- Yuxarı Yemişcan
- Verin Sznek / Yukhary Yemishjan Verin Sznek / Yukhary Yemishjan
- Coordinates: 39°44′26.7″N 46°49′59.2″E﻿ / ﻿39.740750°N 46.833111°E
- Country: Azerbaijan
- • District: Khojaly
- Elevation: 1,084 m (3,556 ft)

Population (2015)
- • Total: 33
- Time zone: UTC+4 (AZT)

= Verin Sznek =

Verin Sznek (Վերին Սզնեք) or Yukhary Yemishjan (Yuxarı Yemişcan) is a village in the Khojaly District of Azerbaijan, in the region of Nagorno-Karabakh. Until 2023 it was controlled by the breakaway Republic of Artsakh. The village had an ethnic Armenian-majority population until the expulsion of the Armenian population of Nagorno-Karabakh by Azerbaijan following the 2023 Azerbaijani offensive in Nagorno-Karabakh.

== History ==
During the Soviet period, the village was a part of the Askeran District of the Nagorno-Karabakh Autonomous Oblast.

== Historical heritage sites ==
Historical heritage sites in and around the village include a cemetery from between the 16th and 19th centuries, the 18th/19th-century church of Surb Astvatsatsin (Սուրբ Աստվածածին, lit. 'Holy Mother of God'), and a 19th-century spring monument.

== Economy and culture ==
The population is mainly engaged in agriculture and animal husbandry.

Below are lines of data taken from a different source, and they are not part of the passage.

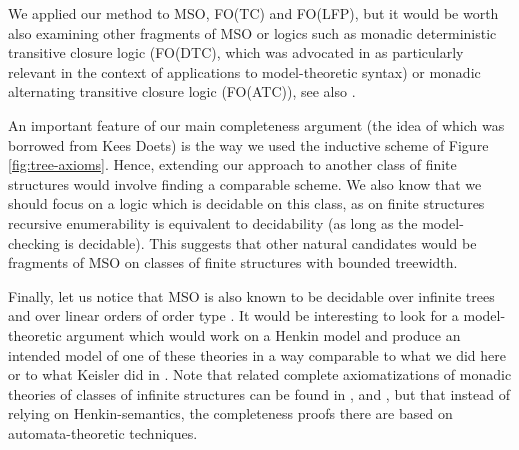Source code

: \documentclass{LMCS}
\newcommand{\mso}{\textsf{MSO}\xspace}
\newcommand{\fodtc}{\textsf{FO(DTC)}\xspace}
\newcommand{\fotc}{\textsf{FO(TC)}\xspace}
\newcommand{\folfp}{\textsf{FO(LFP)}\xspace}
\newcommand{\foatc}{\textsf{FO(ATC)}\xspace}
\begin{document}
We applied our method to \mso, \fotc and \folfp, but it would be worth also examining other fragments of \mso or logics such as monadic deterministic transitive closure logic (\fodtc, which was advocated in \cite{1219706} as particularly relevant in the context of applications to model-theoretic syntax) or monadic alternating transitive closure logic (\foatc), see also \cite{1992}.


An important feature of our main completeness argument (the idea of which was borrowed from Kees Doets) is the way we used the inductive scheme of Figure \ref{fig:tree-axioms}. Hence, extending our approach to another class of finite structures would involve finding a comparable scheme. We also know that we should focus on a logic which is decidable on this class, as on finite structures recursive enumerability is equivalent to decidability (as long as the model-checking is decidable). This suggests that other natural candidates would be fragments of \mso on classes of finite structures with bounded treewidth.

Finally, let us notice that \mso is also known to be decidable over infinite trees and over linear orders of order type . It would be interesting to look for a model-theoretic argument which would work on a Henkin model and produce an intended model of one of these theories in a way comparable to what we did here or to what Keisler did in \cite{keisler}.
Note that related complete axiomatizations of monadic theories of classes of infinite structures can be found in \cite{siefkesbuchi},  \cite{siefkes} and \cite{zaiontz}, but that instead of relying on Henkin-semantics, the completeness proofs there are based on automata-theoretic techniques.
\end{document}
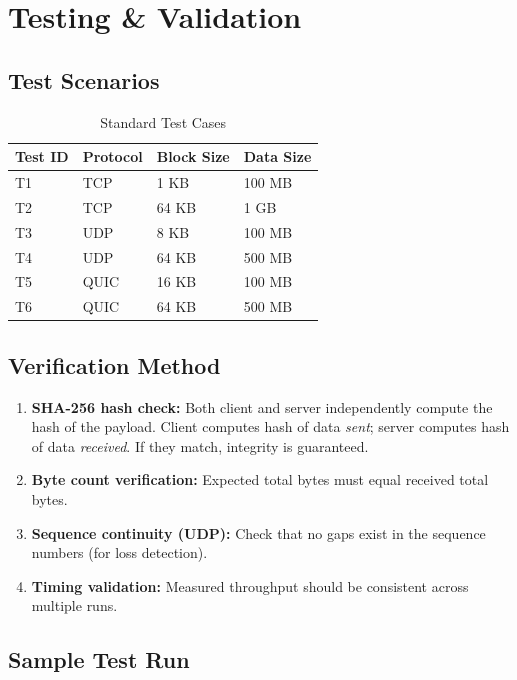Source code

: \documentclass[12pt,a4paper]{article}
\begin{document}
\section{Testing & Validation}
\label{sec:testing}

\subsection{Test Scenarios}

\begin{table}[H]
\centering
\caption{Standard Test Cases}
\begin{tabular}{|l|l|l|l|}
\hline
\textbf{Test ID} & \textbf{Protocol} & \textbf{Block Size} & \textbf{Data Size} \\
\hline
T1 & TCP & 1 KB & 100 MB \\
T2 & TCP & 64 KB & 1 GB \\
T3 & UDP & 8 KB & 100 MB \\
T4 & UDP & 64 KB & 500 MB \\
T5 & QUIC & 16 KB & 100 MB \\
T6 & QUIC & 64 KB & 500 MB \\
\hline
\end{tabular}
\end{table}

\subsection{Verification Method}

\begin{enumerate}
  \item \textbf{SHA-256 hash check:} Both client and server independently compute the hash of the payload. Client computes hash of data \textit{sent}; server computes hash of data \textit{received}. If they match, integrity is guaranteed.
  \item \textbf{Byte count verification:} Expected total bytes must equal received total bytes.
  \item \textbf{Sequence continuity (UDP):} Check that no gaps exist in the sequence numbers (for loss detection).
  \item \textbf{Timing validation:} Measured throughput should be consistent across multiple runs.
\end{enumerate}

\subsection{Sample Test Run}
\end{document}
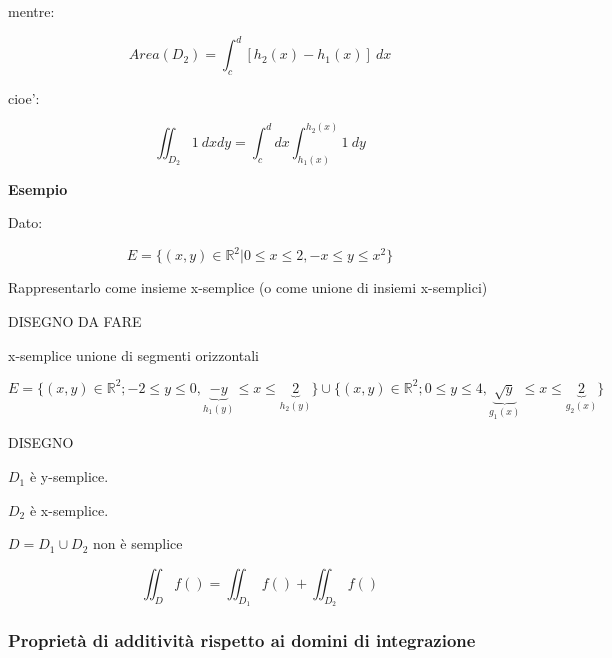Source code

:\documentclass[../appunti-analisi.tex]{subfiles}
\begin{document}
mentre:

\[
    Area(D_2) = \int_{c}^{d} {[h_2(x) -h_1(x)]} \: dx 
\]

cioe':

\[
    \iint_{D_2} {1} \: d x d y = \int_{c}^{d} {dx \int_{h_1(x)}^{h_2(x)} {1} \: d y }
\]



\textbf{Esempio} 

Dato:

\[
    E = \{(x,y) \in \mathbb{R}^{2}| 0 \le x \le 2, -x \le y \le x^{2}\}
\]

Rappresentarlo come insieme x-semplice (o come unione di insiemi x-semplici)


DISEGNO DA FARE


x-semplice unione di segmenti orizzontali

\[
    E = \{(x,y) \in \mathbb{R}^{2}; -2 \le y \le 0, \underbrace{-y}_\text{$h_1(y)$} \le x \le \underbrace{2}_\text{$h_2(y)$}\} \cup \{(x,y) \in \mathbb{R}^{2}; 0 \le y \le 4, \underbrace{\sqrt{y}}_\text{$g_1(x)$} \le  x \le \underbrace{2}_\text{$g_2(x)$}\}
\]


DISEGNO

$D_1$ è y-semplice.

$D_2$ è x-semplice.

$D = D_1 \cup D_2$ non è semplice

\[
    \iint_D {f()} = \iint_{D_1} {f()} + \iint_{D_2} {f()}
\]

\subsubsection{Proprietà di additività rispetto ai domini di integrazione}
\end{document}

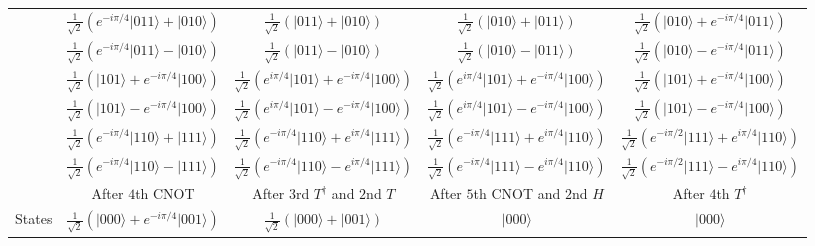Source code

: \documentclass[en]{sol-man}
\begin{document}
\begin{pf}
\begin{table}[h]
\begin{tabular}{|c|c|c|c|c|}
             & $\frac{1}{\sqrt{2}}(e^{-i\pi/4}\lvert 011\rangle+\lvert 010\rangle)$ & $\frac{1}{\sqrt{2}}(\lvert 011\rangle+\lvert 010\rangle)$ & $\frac{1}{\sqrt{2}}(\lvert 010\rangle+\lvert 011\rangle)$ & $\frac{1}{\sqrt{2}}(\lvert 010\rangle+e^{-i\pi/4}\lvert 011\rangle)$ \\ \cline{2-5} 
             & $\frac{1}{\sqrt{2}}(e^{-i\pi/4}\lvert 011\rangle-\lvert 010\rangle)$ & $\frac{1}{\sqrt{2}}(\lvert 011\rangle-\lvert 010\rangle)$ & $\frac{1}{\sqrt{2}}(\lvert 010\rangle-\lvert 011\rangle)$ & $\frac{1}{\sqrt{2}}(\lvert 010\rangle-e^{-i\pi/4}\lvert 011\rangle)$ \\ \cline{2-5} 
             & $\frac{1}{\sqrt{2}}(\lvert 101\rangle+e^{-i\pi/4}\lvert 100\rangle)$ & $\frac{1}{\sqrt{2}}(e^{i\pi/4}\lvert 101\rangle+e^{-i\pi/4}\lvert 100\rangle)$ & $\frac{1}{\sqrt{2}}(e^{i\pi/4}\lvert 101\rangle+e^{-i\pi/4}\lvert 100\rangle)$ & $\frac{1}{\sqrt{2}}(\lvert 101\rangle+e^{-i\pi/4}\lvert 100\rangle)$ \\ \cline{2-5} 
             & $\frac{1}{\sqrt{2}}(\lvert 101\rangle-e^{-i\pi/4}\lvert 100\rangle)$ & $\frac{1}{\sqrt{2}}(e^{i\pi/4}\lvert 101\rangle-e^{-i\pi/4}\lvert 100\rangle)$ & $\frac{1}{\sqrt{2}}(e^{i\pi/4}\lvert 101\rangle-e^{-i\pi/4}\lvert 100\rangle)$ & $\frac{1}{\sqrt{2}}(\lvert 101\rangle-e^{-i\pi/4}\lvert 100\rangle)$ \\ \cline{2-5} 
             & $\frac{1}{\sqrt{2}}(e^{-i\pi/4}\lvert 110\rangle+\lvert 111\rangle)$ & $\frac{1}{\sqrt{2}}(e^{-i\pi/4}\lvert 110\rangle+e^{i\pi/4}\lvert 111\rangle)$ & $\frac{1}{\sqrt{2}}(e^{-i\pi/4}\lvert 111\rangle+e^{i\pi/4}\lvert 110\rangle)$ & $\frac{1}{\sqrt{2}}(e^{-i\pi/2}\lvert 111\rangle+e^{i\pi/4}\lvert 110\rangle)$ \\ \cline{2-5} 
             & $\frac{1}{\sqrt{2}}(e^{-i\pi/4}\lvert 110\rangle-\lvert 111\rangle)$ & $\frac{1}{\sqrt{2}}(e^{-i\pi/4}\lvert 110\rangle-e^{i\pi/4}\lvert 111\rangle)$ & $\frac{1}{\sqrt{2}}(e^{-i\pi/4}\lvert 111\rangle-e^{i\pi/4}\lvert 110\rangle)$ & $\frac{1}{\sqrt{2}}(e^{-i\pi/2}\lvert 111\rangle-e^{i\pi/4}\lvert 110\rangle)$ \\ \hline\hline
             & After $4$th CNOT & After $3$rd $T^{\dagger}$ and $2$nd $T$ & After $5$th CNOT and $2$nd $H$ & After $4$th $T^{\dagger}$ \\ \hline
            \multirow{8}{*}{States} & $\frac{1}{\sqrt{2}}(\lvert 000\rangle+e^{-i\pi/4}\lvert 001\rangle)$ & $\frac{1}{\sqrt{2}}(\lvert 000\rangle+\lvert 001\rangle)$ & $\lvert 000\rangle$ & $\lvert 000\rangle$ \\ \cline{2-5} 

\end{tabular}
\end{table}
\end{pf}
\end{document}
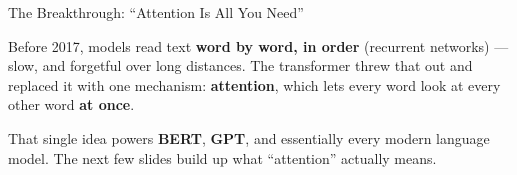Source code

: \documentclass[aspectratio=169]{beamer}
\begin{document}
\begin{frame}{The Breakthrough: ``Attention Is All You Need''}
\vspace{0.2cm}
\begin{center}
\end{center}

\bigskip
{\small Before 2017, models read text \textbf{word by word, in order} (recurrent networks) ---
slow, and forgetful over long distances. The transformer threw that out and replaced it with
one mechanism: \textbf{attention}, which lets every word look at every other word \textbf{at
once}.}

\medskip
{\small That single idea powers \textbf{BERT}, \textbf{GPT}, and essentially every modern
language model. The next few slides build up what ``attention'' actually means.}
\end{frame}
\end{document}
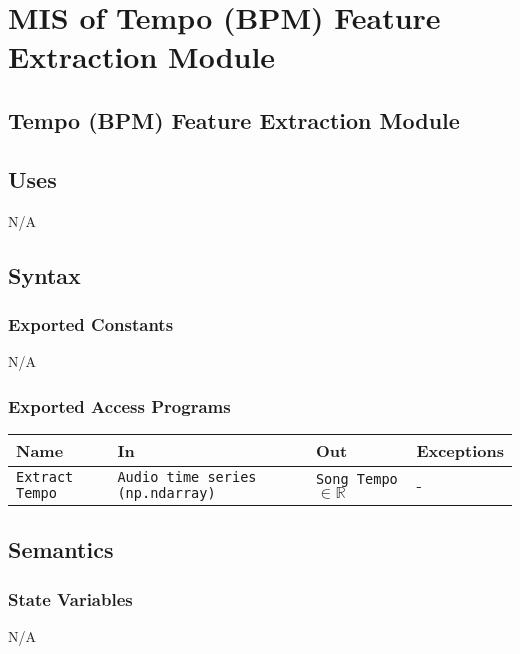 \documentclass[12pt, titlepage]{article}
\begin{document}
\section{MIS of Tempo (BPM) Feature Extraction Module} 

\subsection{Tempo (BPM) Feature Extraction Module}

\subsection{Uses}
N/A

\subsection{Syntax}

\subsubsection{Exported Constants}
N/A

\subsubsection{Exported Access Programs}

\begin{center}
\begin{tabular}{p{2cm} p{4cm} p{4cm} p{2cm}}
\hline
\textbf{Name} & \textbf{In} & \textbf{Out} & \textbf{Exceptions}\\
\hline%
\texttt{Extract Tempo} &\texttt{Audio time series (np.ndarray)} &\texttt{Song Tempo} $\in \mathbb{R}$ &- \\
\hline
\end{tabular}
\end{center}

\subsection{Semantics}

\subsubsection{State Variables}
N/A
\end{document}
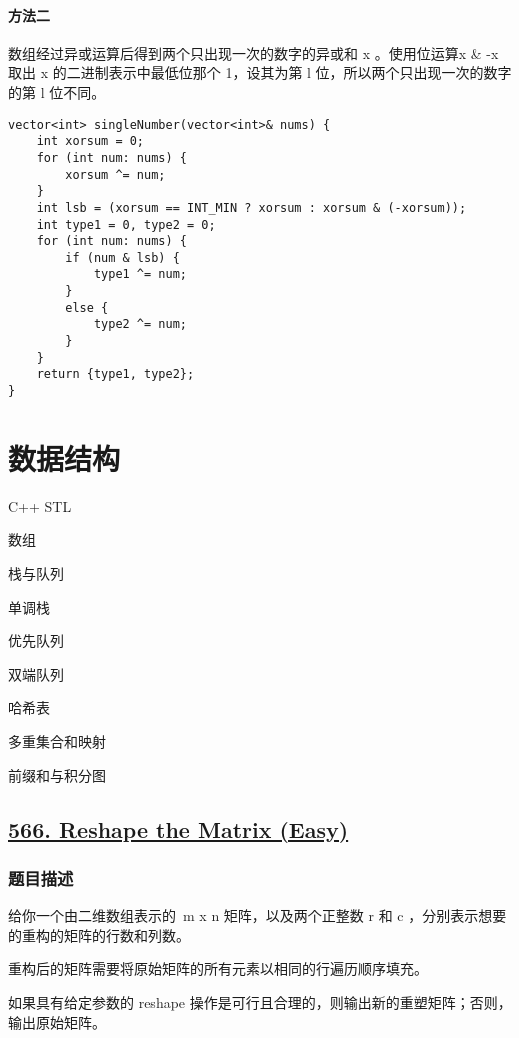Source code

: \documentclass[lang=cn,10pt]{elegantbook}
\begin{document}
\subsubsection*{方法二}

数组经过异或运算后得到两个只出现一次的数字的异或和 x 。使用位运算x \& -x 取出 x 的二进制表示中最低位那个 1，设其为第 l 位，所以两个只出现一次的数字的第 l 位不同。

\begin{lstlisting}
vector<int> singleNumber(vector<int>& nums) {
	int xorsum = 0;
	for (int num: nums) {
		xorsum ^= num;
	}
	int lsb = (xorsum == INT_MIN ? xorsum : xorsum & (-xorsum));
	int type1 = 0, type2 = 0;
	for (int num: nums) {
		if (num & lsb) {
			type1 ^= num;
		}
		else {
			type2 ^= num;
		}
	}
	return {type1, type2};
}
\end{lstlisting}

\chapter{数据结构}

\begin{introduction}[前情提要]
	\item C++ STL
	\item 数组
	\item 栈与队列
	\item 单调栈
	\item 优先队列
	\item 双端队列
	\item 哈希表
	\item 多重集合和映射
	\item 前缀和与积分图
\end{introduction}

{\color{red}\section{\href{https://leetcode.cn/problems/reshape-the-matrix/}{566. Reshape the Matrix (Easy)}}} \label{ch11.566}

\subsection*{题目描述}

给你一个由二维数组表示的 m x n 矩阵，以及两个正整数 r 和 c ，分别表示想要的重构的矩阵的行数和列数。

重构后的矩阵需要将原始矩阵的所有元素以相同的行遍历顺序填充。

如果具有给定参数的 reshape 操作是可行且合理的，则输出新的重塑矩阵；否则，输出原始矩阵。
\end{document}
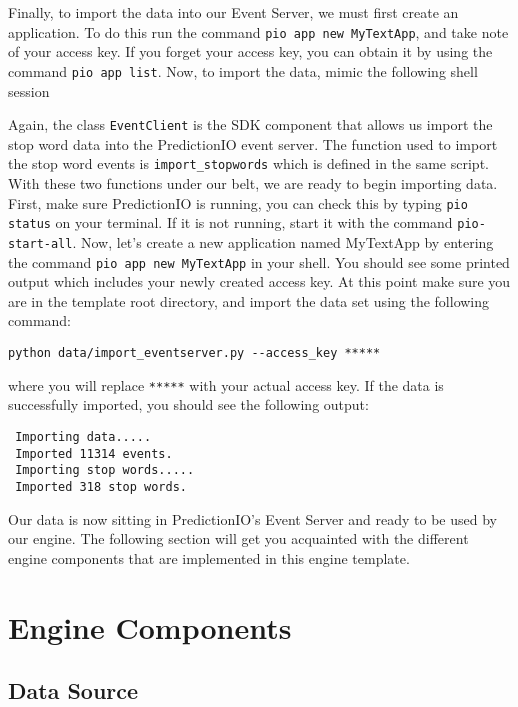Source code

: \documentclass[a4paper,12pt]{article}
\renewcommand{\tt}[1]{\texttt{#1}}
\newcommand{\3}{\left}
\newcommand{\4}{\right}
\renewcommand{\-}[1]{{}^{-#1}}
\begin{document}
Finally, to import the data into our Event Server, we must first create an application. To do this run the command \tt{pio app new MyTextApp}, and take note of your access key. If you forget your access key, you can obtain it by using the command \tt{pio app list}. Now, to import the data, mimic the following shell session

Again, the class \tt{EventClient} is the SDK component that allows us import the stop word data into the PredictionIO event server. The function used to import the stop word events is \tt{import\_stopwords} which is defined in the same script. With these two functions under our belt, we are ready to begin importing data. First, make sure PredictionIO is running, you can check this by typing \tt{pio status} on your terminal. If it is not running, start it with the command \tt{pio-start-all}. Now, let's create a new application named MyTextApp by entering the command \tt{pio app new MyTextApp} in your shell. You should see some printed output which includes your newly created access key. At this point make sure you are in the template root directory, and import the data set using the following command:

\begin{verbatim}
python data/import_eventserver.py --access_key *****
\end{verbatim}

where you will replace \tt{*****} with your actual access key. If the data is successfully imported, you should see the following output:
 
 \begin{verbatim}
 Importing data.....
 Imported 11314 events.
 Importing stop words.....
 Imported 318 stop words.
 \end{verbatim}
 
Our data is now sitting in PredictionIO's Event Server and ready to be used by our engine. The following section will get you acquainted with the different engine components that are implemented in this engine template.

\break

\section*{Engine Components}

\subsection*{Data Source}
\end{document}
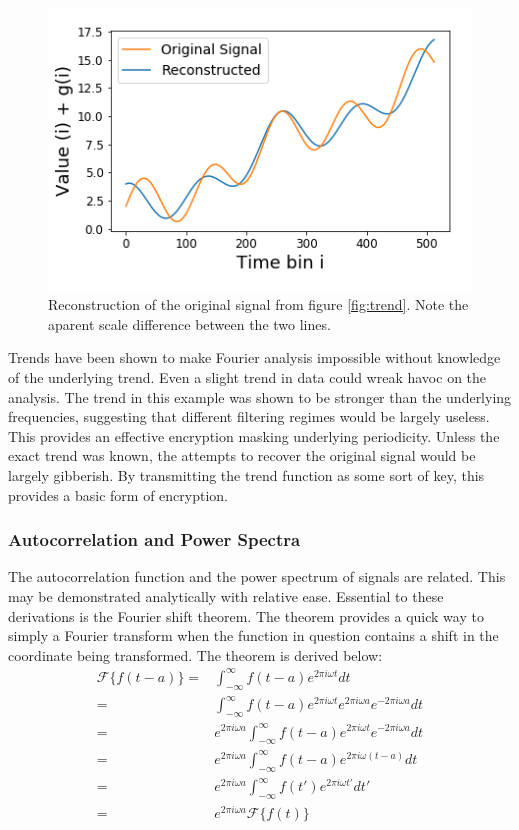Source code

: \documentclass[twocolumn]{article}
\begin{document}
\begin{figure}
\centering
\includegraphics[width=\linewidth]{reconstruction_fixed}
\caption{Reconstruction of the original signal from figure \ref{fig:trend}. Note the aparent scale difference between the two lines.}
\label{fig:reconstruction_fixed}
\end{figure}

Trends have been shown to make Fourier analysis impossible without knowledge of the underlying trend. Even a slight trend in data could wreak havoc on the analysis. The trend in this example was shown to be stronger than the underlying frequencies, suggesting that different filtering regimes would be largely useless. This provides an effective encryption masking underlying periodicity. Unless the exact trend was known, the attempts to recover the original signal would be largely gibberish. By transmitting the trend function as some sort of key, this provides a basic form of encryption.

\subsubsection{Autocorrelation and Power Spectra}
The autocorrelation function and the power spectrum of signals are related. This may be demonstrated analytically with relative ease. Essential to these derivations is the Fourier shift theorem. The theorem provides a quick way to simply a Fourier transform when the function in question contains a shift in the coordinate being transformed. The theorem is derived below:
\begin{equation}
\begin{split}
\mathcal{F} \{f(t - a)\} = & \int_{-\infty}^{\infty} f(t-a) e^{2\pi i\omega t} dt \\
= & \int_{-\infty}^{\infty} f(t-a) e^{2\pi i\omega t} e^{2\pi i\omega a} e^{-2\pi i\omega a} dt \\
= & e^{2\pi i\omega a} \int_{-\infty}^{\infty} f(t-a) e^{2\pi i\omega t}  e^{-2\pi i\omega a} dt \\
= & e^{2\pi i\omega a} \int_{-\infty}^{\infty} f(t-a) e^{2\pi i\omega (t - a)} dt \\
= & e^{2\pi i\omega a} \int_{-\infty}^{\infty} f(t') e^{2\pi i\omega t'} dt' \\
= & e^{2\pi i\omega a} \mathcal{F} \{f(t)\}
\end{split}
\end{equation}
\end{document}

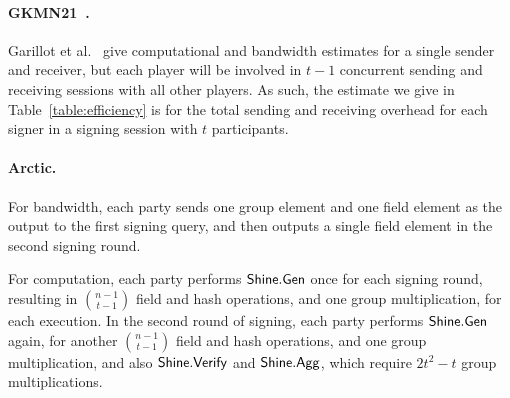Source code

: \paragraph{GKMN21~\cite{GarillotKMN21}.}
Garillot et al.~\cite{GarillotKMN21} give computational and bandwidth estimates for a single sender and receiver,
but each player will be involved in $t-1$ concurrent sending and receiving sessions with all other players.
As such, the estimate we give in Table~\ref{table:efficiency} is for the total sending and receiving overhead for each signer in a signing session with $t$ participants.

\paragraph{Arctic.}
For bandwidth,
each party sends one group element and one field element as the output to the first signing query,
and then outputs a single field element in the second signing round.

For computation,
each party performs $\DVRFOnem.\generate$ once for each signing round,
resulting in ${n-1 \choose t-1}$ field and hash operations, and one
group multiplication, for each execution.
In the second round of signing,
each party performs
$\DVRFOnem.\generate$ again, for another
${n-1 \choose t-1}$ field and hash operations, and one
group multiplication, and also
$\DVRFOnem.\verify$ and $\DVRFOnem.\combinepub$,
which require $2t^2 -t$ group multiplications.
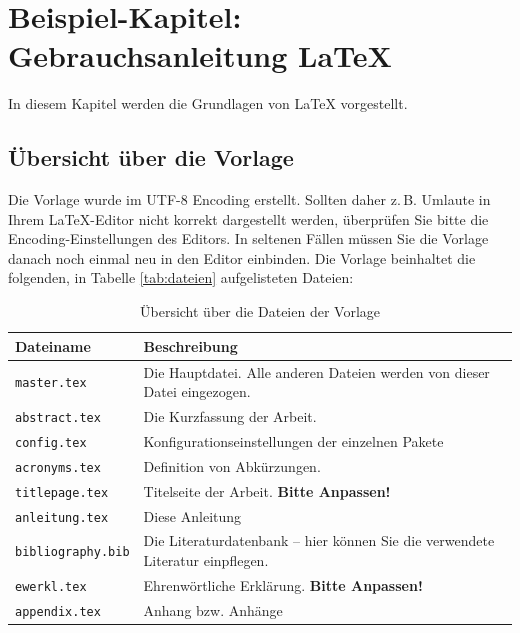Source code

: \chapter{Beispiel-Kapitel: Gebrauchsanleitung \LaTeX}

\nocite{*}

In diesem Kapitel werden die Grundlagen von \LaTeX{} vorgestellt.

\section{Übersicht über die Vorlage}
Die Vorlage wurde im UTF-8 Encoding erstellt. Sollten daher z.\,B. Umlaute in Ihrem \LaTeX-Editor nicht korrekt dargestellt werden, überprüfen Sie bitte die Encoding-Ein\-stel\-lun\-gen des Editors. In seltenen Fällen müssen Sie die Vorlage danach noch einmal neu in den Editor einbinden. 
Die Vorlage beinhaltet die folgenden, in Tabelle \vref{tab:dateien} aufgelisteten Dateien: 
\begin{table}[h!]
	\centering
\begin{tabular}{lp{10cm}}
	\textbf{Dateiname} & \textbf{Beschreibung}\\\toprule
	\texttt{master.tex} & Die Hauptdatei. Alle anderen Dateien werden von dieser Datei eingezogen. \\
	\texttt{abstract.tex} & Die Kurzfassung der Arbeit. \\	
	\texttt{config.tex} & Konfigurationseinstellungen 	 der einzelnen Pakete\\
	\texttt{acronyms.tex} & Definition von Abkürzungen. \\
	\texttt{titlepage.tex} & Titelseite der Arbeit. \textbf{Bitte Anpassen!}\\
	\texttt{anleitung.tex} & Diese Anleitung\\ 
	\texttt{bibliography.bib}&  Die Literaturdatenbank -- hier können Sie die verwendete Literatur einpflegen.\\
	\texttt{ewerkl.tex} & Ehrenwörtliche Erklärung. \textbf{Bitte Anpassen!}\\
	\texttt{appendix.tex} & Anhang bzw. Anhänge \\\bottomrule
\end{tabular}
\caption{\label{tab:dateien}Übersicht über die Dateien der Vorlage}
\end{table}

As of 2015, the village has a municipal building, a house of culture, a medical centre, and a secondary school that is shared with the neighboring village of Nerkin Sznek.

== Demographics ==
The village has an ethnic Armenian-majority population, had 28 inhabitants in 2005, and 33 inhabitants in 2015.